Pero no ha sido el PSOE el único gran perdedor en los últimos comicios municipales, a quien el PP ha arrebatado incluso feudos históricos como Sevilla y que ha podido obtener, al menos, el premio de consolación de los gobiernos de Barcelona y Vitoria.
También Podemos y sus confluencias han salido enormemente debilitados de este nuevo mapa municipal. Porque el cambio de ciclo político consumado el 28-M ha traído también, curiosamente, el fin de los "ayuntamientos del cambio".

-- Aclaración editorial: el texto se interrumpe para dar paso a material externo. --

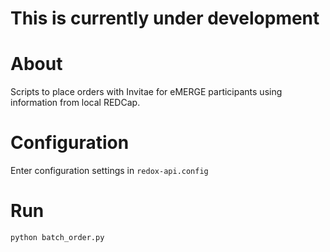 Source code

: # This is currently under development

# About
Scripts to place orders with Invitae for eMERGE participants using information from local REDCap.

# Configuration
Enter configuration settings in `redox-api.config`

# Run
`python batch_order.py` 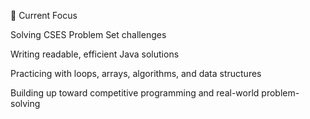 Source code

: 🧩 Current Focus

Solving CSES Problem Set challenges

Writing readable, efficient Java solutions

Practicing with loops, arrays, algorithms, and data structures

Building up toward competitive programming and real-world problem-solving
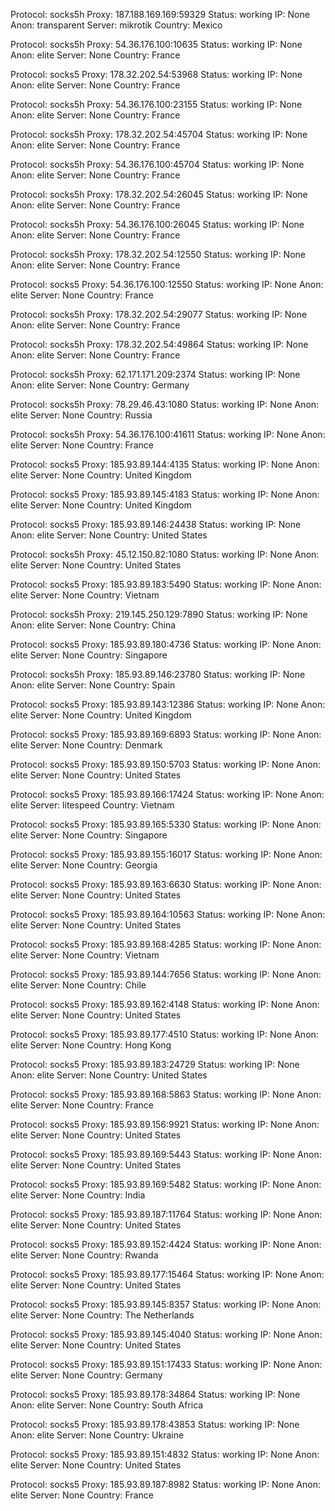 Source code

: Protocol: socks5h
Proxy: 187.188.169.169:59329
Status: working
IP: None
Anon: transparent
Server: mikrotik
Country: Mexico

Protocol: socks5h
Proxy: 54.36.176.100:10635
Status: working
IP: None
Anon: elite
Server: None
Country: France

Protocol: socks5
Proxy: 178.32.202.54:53968
Status: working
IP: None
Anon: elite
Server: None
Country: France

Protocol: socks5h
Proxy: 54.36.176.100:23155
Status: working
IP: None
Anon: elite
Server: None
Country: France

Protocol: socks5h
Proxy: 178.32.202.54:45704
Status: working
IP: None
Anon: elite
Server: None
Country: France

Protocol: socks5h
Proxy: 54.36.176.100:45704
Status: working
IP: None
Anon: elite
Server: None
Country: France

Protocol: socks5h
Proxy: 178.32.202.54:26045
Status: working
IP: None
Anon: elite
Server: None
Country: France

Protocol: socks5h
Proxy: 54.36.176.100:26045
Status: working
IP: None
Anon: elite
Server: None
Country: France

Protocol: socks5h
Proxy: 178.32.202.54:12550
Status: working
IP: None
Anon: elite
Server: None
Country: France

Protocol: socks5
Proxy: 54.36.176.100:12550
Status: working
IP: None
Anon: elite
Server: None
Country: France

Protocol: socks5h
Proxy: 178.32.202.54:29077
Status: working
IP: None
Anon: elite
Server: None
Country: France

Protocol: socks5h
Proxy: 178.32.202.54:49864
Status: working
IP: None
Anon: elite
Server: None
Country: France

Protocol: socks5h
Proxy: 62.171.171.209:2374
Status: working
IP: None
Anon: elite
Server: None
Country: Germany

Protocol: socks5h
Proxy: 78.29.46.43:1080
Status: working
IP: None
Anon: elite
Server: None
Country: Russia

Protocol: socks5h
Proxy: 54.36.176.100:41611
Status: working
IP: None
Anon: elite
Server: None
Country: France

Protocol: socks5
Proxy: 185.93.89.144:4135
Status: working
IP: None
Anon: elite
Server: None
Country: United Kingdom

Protocol: socks5
Proxy: 185.93.89.145:4183
Status: working
IP: None
Anon: elite
Server: None
Country: United Kingdom

Protocol: socks5
Proxy: 185.93.89.146:24438
Status: working
IP: None
Anon: elite
Server: None
Country: United States

Protocol: socks5h
Proxy: 45.12.150.82:1080
Status: working
IP: None
Anon: elite
Server: None
Country: United States

Protocol: socks5
Proxy: 185.93.89.183:5490
Status: working
IP: None
Anon: elite
Server: None
Country: Vietnam

Protocol: socks5h
Proxy: 219.145.250.129:7890
Status: working
IP: None
Anon: elite
Server: None
Country: China

Protocol: socks5
Proxy: 185.93.89.180:4736
Status: working
IP: None
Anon: elite
Server: None
Country: Singapore

Protocol: socks5h
Proxy: 185.93.89.146:23780
Status: working
IP: None
Anon: elite
Server: None
Country: Spain

Protocol: socks5
Proxy: 185.93.89.143:12386
Status: working
IP: None
Anon: elite
Server: None
Country: United Kingdom

Protocol: socks5
Proxy: 185.93.89.169:6893
Status: working
IP: None
Anon: elite
Server: None
Country: Denmark

Protocol: socks5
Proxy: 185.93.89.150:5703
Status: working
IP: None
Anon: elite
Server: None
Country: United States

Protocol: socks5
Proxy: 185.93.89.166:17424
Status: working
IP: None
Anon: elite
Server: litespeed
Country: Vietnam

Protocol: socks5
Proxy: 185.93.89.165:5330
Status: working
IP: None
Anon: elite
Server: None
Country: Singapore

Protocol: socks5
Proxy: 185.93.89.155:16017
Status: working
IP: None
Anon: elite
Server: None
Country: Georgia

Protocol: socks5
Proxy: 185.93.89.163:6630
Status: working
IP: None
Anon: elite
Server: None
Country: United States

Protocol: socks5
Proxy: 185.93.89.164:10563
Status: working
IP: None
Anon: elite
Server: None
Country: United States

Protocol: socks5
Proxy: 185.93.89.168:4285
Status: working
IP: None
Anon: elite
Server: None
Country: Vietnam

Protocol: socks5
Proxy: 185.93.89.144:7656
Status: working
IP: None
Anon: elite
Server: None
Country: Chile

Protocol: socks5
Proxy: 185.93.89.162:4148
Status: working
IP: None
Anon: elite
Server: None
Country: United States

Protocol: socks5
Proxy: 185.93.89.177:4510
Status: working
IP: None
Anon: elite
Server: None
Country: Hong Kong

Protocol: socks5
Proxy: 185.93.89.183:24729
Status: working
IP: None
Anon: elite
Server: None
Country: United States

Protocol: socks5
Proxy: 185.93.89.168:5863
Status: working
IP: None
Anon: elite
Server: None
Country: France

Protocol: socks5
Proxy: 185.93.89.156:9921
Status: working
IP: None
Anon: elite
Server: None
Country: United States

Protocol: socks5
Proxy: 185.93.89.169:5443
Status: working
IP: None
Anon: elite
Server: None
Country: United States

Protocol: socks5
Proxy: 185.93.89.169:5482
Status: working
IP: None
Anon: elite
Server: None
Country: India

Protocol: socks5
Proxy: 185.93.89.187:11764
Status: working
IP: None
Anon: elite
Server: None
Country: United States

Protocol: socks5
Proxy: 185.93.89.152:4424
Status: working
IP: None
Anon: elite
Server: None
Country: Rwanda

Protocol: socks5
Proxy: 185.93.89.177:15464
Status: working
IP: None
Anon: elite
Server: None
Country: United States

Protocol: socks5
Proxy: 185.93.89.145:8357
Status: working
IP: None
Anon: elite
Server: None
Country: The Netherlands

Protocol: socks5
Proxy: 185.93.89.145:4040
Status: working
IP: None
Anon: elite
Server: None
Country: United States

Protocol: socks5
Proxy: 185.93.89.151:17433
Status: working
IP: None
Anon: elite
Server: None
Country: Germany

Protocol: socks5
Proxy: 185.93.89.178:34864
Status: working
IP: None
Anon: elite
Server: None
Country: South Africa

Protocol: socks5
Proxy: 185.93.89.178:43853
Status: working
IP: None
Anon: elite
Server: None
Country: Ukraine

Protocol: socks5
Proxy: 185.93.89.151:4832
Status: working
IP: None
Anon: elite
Server: None
Country: United States

Protocol: socks5
Proxy: 185.93.89.187:8982
Status: working
IP: None
Anon: elite
Server: None
Country: France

Es cierto que el ocaso de las alcaldías de cambio es fruto de un progresivo desangramiento y que en las municipales de 2019 ya recibieron su primer castigo en las urnas. Si en 2015 había regidores de extrema izquierda en grandes capitales como Madrid, Barcelona, Zaragoza, Cádiz, La Coruña, Santiago de Compostela, Ferrol y Valencia, cuatro años después sólo tres de ellos consiguieron revalidar un segundo mandato y retener el gobierno del consistorio por más de una legislatura.
Pero con el destronamiento de Ada Colau en Barcelona, de José María González Kichi en Cádiz y de Joan Ribó en Valencia, la órbita de Podemos ha perdido el poco poder territorial que retenía y sus tres últimos emblemas locales.
Y no resulta precisamente inexplicable este retorno de las aguas de la "nueva política" al cauce del bipartidismo. Porque la generación de alcaldes surgidos al calor del movimiento indignado del 15-M ha dejado un legado en sus respectivas ciudades que en ningún caso satisface los estándares de una gestión seria y solvente para una metrópoli global.
Las marcas locales de Podemos han querido ensayar un experimento de municipalismo naif, cuando no animado directamente por el fundamentalismo populista. El resultado ha sido que el deseable y bienintencionado programa de facilitar el acceso a la vivienda, velar por la calidad medioambiental y fomentar ciudades más inclusivas se ha acabado materializando en un modelo político enemistado con el desarrollo económico, al que se ha querido mostrar como excluyente del bienestar social.
Por ello, en muchas de estas urbes, y especialmente en Barcelona, el paso por el gobierno municipal de este género de regidores amateur se ha correspondido con un balance de incremento de la delincuencia, de agravamiento del problema de la okupación y del narcotráfico, o de indulgencia hacia actividades ilegales como el top manta. Por no hablar de la persecución de la actividad turística, del aumento del gasto social o de la habituación a políticas intervencionistas.
El hundimiento del conglomerado de fuerzas municipalistas y regionalistas tras el 28-M tampoco augura un panorama halagüeño para Yolanda Díaz, en cuya candidatura se han integrado muchos de los partidos que parecían imparables en 2015. La buena muerte de los ayuntamientos del cambio es otro indicador de que el momento populista, afortunadamente, ya ha pasado. Los ciudadanos no quieren más activistas antisistema en el poder, sino alcaldes y presidentes serios, dialogantes, competentes y profesionales.